Localized covariance estimation: A Bayesian perspective

TL;DR

This paper applies Bayesian methods to improve high-dimensional covariance matrix estimation in numerical weather prediction, providing theoretical insights and practical guidance for more reliable and less tuned estimators.

Contribution

It offers a Bayesian interpretation of existing covariance estimators and emphasizes the importance of penalizing conditional correlations for better estimation.

Findings

Hybrid estimator has a Bayesian interpretation

Schur product estimator can be analyzed within Bayesian framework

Bayesian approach reduces tuning and improves covariance estimation

Abstract

A major problem in numerical weather prediction (NWP) is the estimation of high-dimensional covariance matrices from a small number of samples.
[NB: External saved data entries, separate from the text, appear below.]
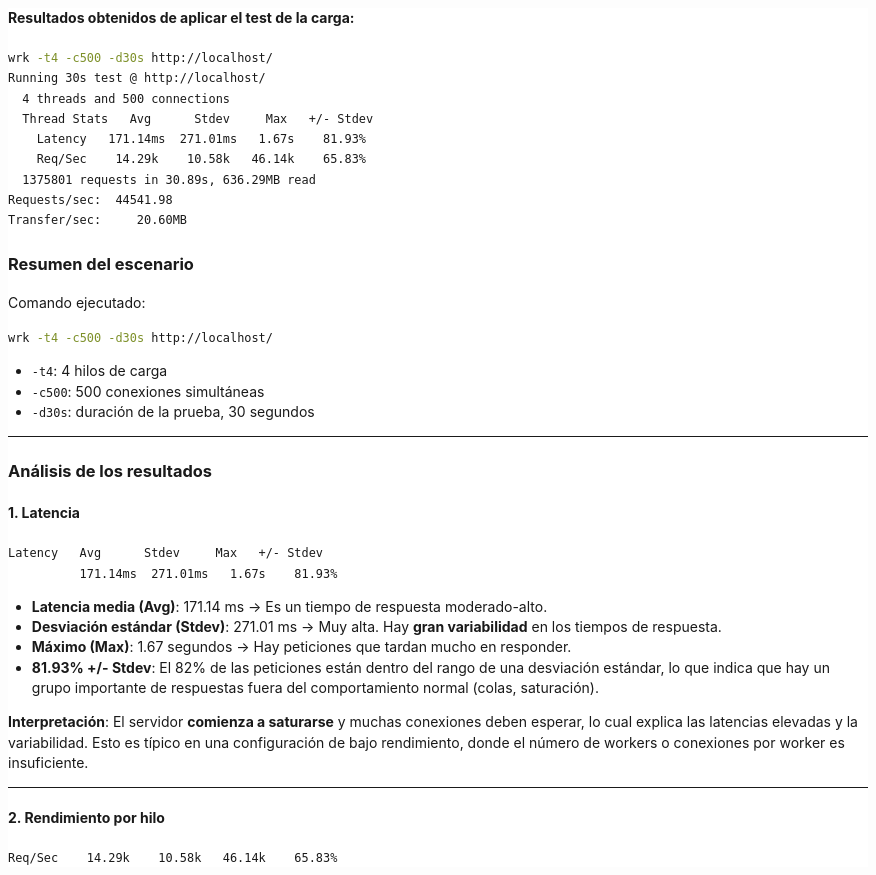 #### Resultados obtenidos de aplicar el test de la carga:
```bash
wrk -t4 -c500 -d30s http://localhost/
Running 30s test @ http://localhost/
  4 threads and 500 connections
  Thread Stats   Avg      Stdev     Max   +/- Stdev
    Latency   171.14ms  271.01ms   1.67s    81.93%
    Req/Sec    14.29k    10.58k   46.14k    65.83%
  1375801 requests in 30.89s, 636.29MB read
Requests/sec:  44541.98
Transfer/sec:     20.60MB
```


### Resumen del escenario

Comando ejecutado:

```bash
wrk -t4 -c500 -d30s http://localhost/
```

* `-t4`: 4 hilos de carga
* `-c500`: 500 conexiones simultáneas
* `-d30s`: duración de la prueba, 30 segundos

---

### Análisis de los resultados

#### 1. **Latencia**

```
Latency   Avg      Stdev     Max   +/- Stdev
          171.14ms  271.01ms   1.67s    81.93%
```

* **Latencia media (Avg)**: 171.14 ms → Es un tiempo de respuesta moderado-alto.
* **Desviación estándar (Stdev)**: 271.01 ms → Muy alta. Hay **gran variabilidad** en los tiempos de respuesta.
* **Máximo (Max)**: 1.67 segundos → Hay peticiones que tardan mucho en responder.
* **81.93% +/- Stdev**: El 82% de las peticiones están dentro del rango de una desviación estándar, lo que indica que hay un grupo importante de respuestas fuera del comportamiento normal (colas, saturación).

**Interpretación**:
El servidor **comienza a saturarse** y muchas conexiones deben esperar, lo cual explica las latencias elevadas y la variabilidad. Esto es típico en una configuración de bajo rendimiento, donde el número de workers o conexiones por worker es insuficiente.

---

#### 2. **Rendimiento por hilo**

```
Req/Sec    14.29k    10.58k   46.14k    65.83%
```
Maximum likelihood estimators cannot provide reliable estimates when the overall dimension is much larger than the number of samples. Fortunately, NWP practitioners have found ingenious ways to boost the accuracy of their covariance estimators by leveraging the assumption that the correlations decay with spatial distance. In this work, Bayesian statistics is used to provide a new justification and analysis of the practical NWP covariance estimators. The Bayesian framework involves manipulating distributions over symmetric positive definite matrices, and it leads to two main findings: (i) the commonly used "hybrid estimator" for the covariance matrix has a naturally Bayesian interpretation; (ii) the very commonly used "Schur product estimator" is not Bayesian, but it can be studied and understood within the Bayesian framework. As practical implications, the Bayesian framework shows how to reduce the amount of tuning required for covariance estimation, and it suggests that efficient covariance estimation should be rooted in understanding and penalizing conditional correlations, rather than correlations.